>>>>>

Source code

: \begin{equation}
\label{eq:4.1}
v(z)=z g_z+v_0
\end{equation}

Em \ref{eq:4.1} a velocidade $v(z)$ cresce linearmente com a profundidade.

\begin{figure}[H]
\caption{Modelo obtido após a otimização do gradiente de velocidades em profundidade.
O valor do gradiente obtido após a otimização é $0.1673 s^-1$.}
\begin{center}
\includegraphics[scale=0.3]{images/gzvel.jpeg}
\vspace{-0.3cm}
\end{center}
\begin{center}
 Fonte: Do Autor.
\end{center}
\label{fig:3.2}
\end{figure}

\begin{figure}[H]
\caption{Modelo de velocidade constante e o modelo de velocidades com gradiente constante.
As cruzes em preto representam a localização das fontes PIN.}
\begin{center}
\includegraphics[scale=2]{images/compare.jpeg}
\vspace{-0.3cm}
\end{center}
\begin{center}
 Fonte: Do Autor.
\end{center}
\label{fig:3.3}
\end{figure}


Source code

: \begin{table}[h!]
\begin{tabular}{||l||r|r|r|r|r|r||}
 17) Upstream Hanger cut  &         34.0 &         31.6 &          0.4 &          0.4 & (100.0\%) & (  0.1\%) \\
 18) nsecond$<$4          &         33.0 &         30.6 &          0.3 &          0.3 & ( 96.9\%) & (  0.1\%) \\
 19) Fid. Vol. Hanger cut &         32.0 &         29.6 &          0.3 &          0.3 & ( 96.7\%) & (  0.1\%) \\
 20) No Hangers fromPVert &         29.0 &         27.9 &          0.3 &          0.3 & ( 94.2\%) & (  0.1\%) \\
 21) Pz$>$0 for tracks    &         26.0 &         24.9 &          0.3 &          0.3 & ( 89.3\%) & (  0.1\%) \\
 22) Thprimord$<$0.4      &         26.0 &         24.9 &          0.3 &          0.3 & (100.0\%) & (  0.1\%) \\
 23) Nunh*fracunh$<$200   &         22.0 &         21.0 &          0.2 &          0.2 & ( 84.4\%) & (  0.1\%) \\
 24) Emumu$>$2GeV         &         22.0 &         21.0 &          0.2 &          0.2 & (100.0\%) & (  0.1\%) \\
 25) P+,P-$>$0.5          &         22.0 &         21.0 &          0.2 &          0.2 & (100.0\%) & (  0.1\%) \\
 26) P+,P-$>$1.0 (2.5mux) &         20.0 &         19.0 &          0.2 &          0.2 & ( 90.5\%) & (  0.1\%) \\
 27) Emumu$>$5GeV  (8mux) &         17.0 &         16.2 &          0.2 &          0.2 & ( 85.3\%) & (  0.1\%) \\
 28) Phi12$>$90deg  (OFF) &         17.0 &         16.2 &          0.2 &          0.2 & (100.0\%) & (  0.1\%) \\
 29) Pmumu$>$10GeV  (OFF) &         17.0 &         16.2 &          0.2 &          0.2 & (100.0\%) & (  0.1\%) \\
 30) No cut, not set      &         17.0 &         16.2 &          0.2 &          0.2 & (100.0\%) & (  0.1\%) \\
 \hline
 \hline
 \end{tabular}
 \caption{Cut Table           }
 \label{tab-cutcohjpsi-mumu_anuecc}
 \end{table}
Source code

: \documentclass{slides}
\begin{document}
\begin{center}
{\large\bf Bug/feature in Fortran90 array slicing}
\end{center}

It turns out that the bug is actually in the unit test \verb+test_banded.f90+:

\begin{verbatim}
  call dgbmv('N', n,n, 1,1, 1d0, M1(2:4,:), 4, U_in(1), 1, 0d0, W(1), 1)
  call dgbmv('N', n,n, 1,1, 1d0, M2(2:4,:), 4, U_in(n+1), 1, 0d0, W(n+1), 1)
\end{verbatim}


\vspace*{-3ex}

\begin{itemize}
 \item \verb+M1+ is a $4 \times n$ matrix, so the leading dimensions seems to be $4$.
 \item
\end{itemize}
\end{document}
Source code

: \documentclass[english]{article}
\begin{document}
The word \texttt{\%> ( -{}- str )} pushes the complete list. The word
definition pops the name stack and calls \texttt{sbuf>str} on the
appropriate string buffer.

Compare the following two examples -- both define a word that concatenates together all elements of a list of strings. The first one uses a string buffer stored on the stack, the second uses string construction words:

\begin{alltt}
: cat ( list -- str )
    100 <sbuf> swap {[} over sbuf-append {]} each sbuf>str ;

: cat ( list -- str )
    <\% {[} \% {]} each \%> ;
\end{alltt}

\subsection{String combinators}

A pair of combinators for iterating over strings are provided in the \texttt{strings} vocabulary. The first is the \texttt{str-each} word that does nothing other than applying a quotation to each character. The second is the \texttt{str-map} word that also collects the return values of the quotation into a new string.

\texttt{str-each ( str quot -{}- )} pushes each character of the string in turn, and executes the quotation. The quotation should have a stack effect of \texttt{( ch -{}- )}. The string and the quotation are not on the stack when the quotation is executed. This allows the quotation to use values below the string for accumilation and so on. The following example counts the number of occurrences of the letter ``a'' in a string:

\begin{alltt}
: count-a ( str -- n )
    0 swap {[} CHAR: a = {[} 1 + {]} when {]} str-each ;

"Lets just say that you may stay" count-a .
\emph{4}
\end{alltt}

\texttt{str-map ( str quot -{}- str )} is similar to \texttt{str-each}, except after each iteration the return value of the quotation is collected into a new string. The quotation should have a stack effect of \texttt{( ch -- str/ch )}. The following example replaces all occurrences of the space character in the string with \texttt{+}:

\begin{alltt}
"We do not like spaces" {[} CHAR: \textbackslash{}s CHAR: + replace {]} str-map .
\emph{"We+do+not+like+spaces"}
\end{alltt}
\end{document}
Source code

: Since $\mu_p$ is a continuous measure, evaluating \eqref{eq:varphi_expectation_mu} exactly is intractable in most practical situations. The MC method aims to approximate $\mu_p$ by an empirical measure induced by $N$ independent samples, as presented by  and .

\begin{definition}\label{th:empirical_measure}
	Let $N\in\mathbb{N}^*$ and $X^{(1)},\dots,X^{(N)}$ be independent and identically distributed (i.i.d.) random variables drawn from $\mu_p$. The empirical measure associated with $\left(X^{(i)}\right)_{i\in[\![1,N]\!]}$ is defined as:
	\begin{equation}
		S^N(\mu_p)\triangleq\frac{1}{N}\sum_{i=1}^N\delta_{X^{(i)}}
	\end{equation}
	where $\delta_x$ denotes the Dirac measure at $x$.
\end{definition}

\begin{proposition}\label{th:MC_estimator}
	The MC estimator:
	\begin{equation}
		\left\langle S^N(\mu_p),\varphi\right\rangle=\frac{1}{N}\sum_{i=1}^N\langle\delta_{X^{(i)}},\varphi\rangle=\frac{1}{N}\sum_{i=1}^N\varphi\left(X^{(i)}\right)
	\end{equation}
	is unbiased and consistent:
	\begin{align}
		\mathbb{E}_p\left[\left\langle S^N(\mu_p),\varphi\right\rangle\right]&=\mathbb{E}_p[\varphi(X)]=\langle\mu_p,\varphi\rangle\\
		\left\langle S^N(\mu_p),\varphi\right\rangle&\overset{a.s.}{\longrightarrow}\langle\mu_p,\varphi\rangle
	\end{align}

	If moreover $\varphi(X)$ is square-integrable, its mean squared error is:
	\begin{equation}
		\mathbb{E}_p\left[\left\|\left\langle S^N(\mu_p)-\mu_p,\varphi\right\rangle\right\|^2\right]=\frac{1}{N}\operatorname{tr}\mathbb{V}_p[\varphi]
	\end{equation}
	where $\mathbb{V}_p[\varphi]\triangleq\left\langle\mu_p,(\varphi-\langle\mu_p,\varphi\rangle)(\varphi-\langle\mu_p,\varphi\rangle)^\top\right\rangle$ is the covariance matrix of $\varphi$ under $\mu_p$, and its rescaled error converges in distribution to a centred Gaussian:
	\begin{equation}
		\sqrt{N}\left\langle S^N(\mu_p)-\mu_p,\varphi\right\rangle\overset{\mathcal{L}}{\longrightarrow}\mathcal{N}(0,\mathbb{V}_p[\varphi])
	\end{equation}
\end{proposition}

<<<<<

> **Work task**
The exact lines of the material above starting at the one that contains "Bug/feature in Fortran90" and ending at the one that contains "list. The word" are what to retype; leave out everything else.

> **Solution for this problem**
{\large\bf Bug/feature in Fortran90 array slicing}
\end{center}

It turns out that the bug is actually in the unit test \verb+test_banded.f90+:

\begin{verbatim}
  call dgbmv('N', n,n, 1,1, 1d0, M1(2:4,:), 4, U_in(1), 1, 0d0, W(1), 1)
  call dgbmv('N', n,n, 1,1, 1d0, M2(2:4,:), 4, U_in(n+1), 1, 0d0, W(n+1), 1)
\end{verbatim}


\vspace*{-3ex}

\begin{itemize}
 \item \verb+M1+ is a $4 \times n$ matrix, so the leading dimensions seems to be $4$.
 \item
\end{itemize}
\end{document}
Source code

: \documentclass[english]{article}
\begin{document}
The word \texttt{\%> ( -{}- str )} pushes the complete list. The word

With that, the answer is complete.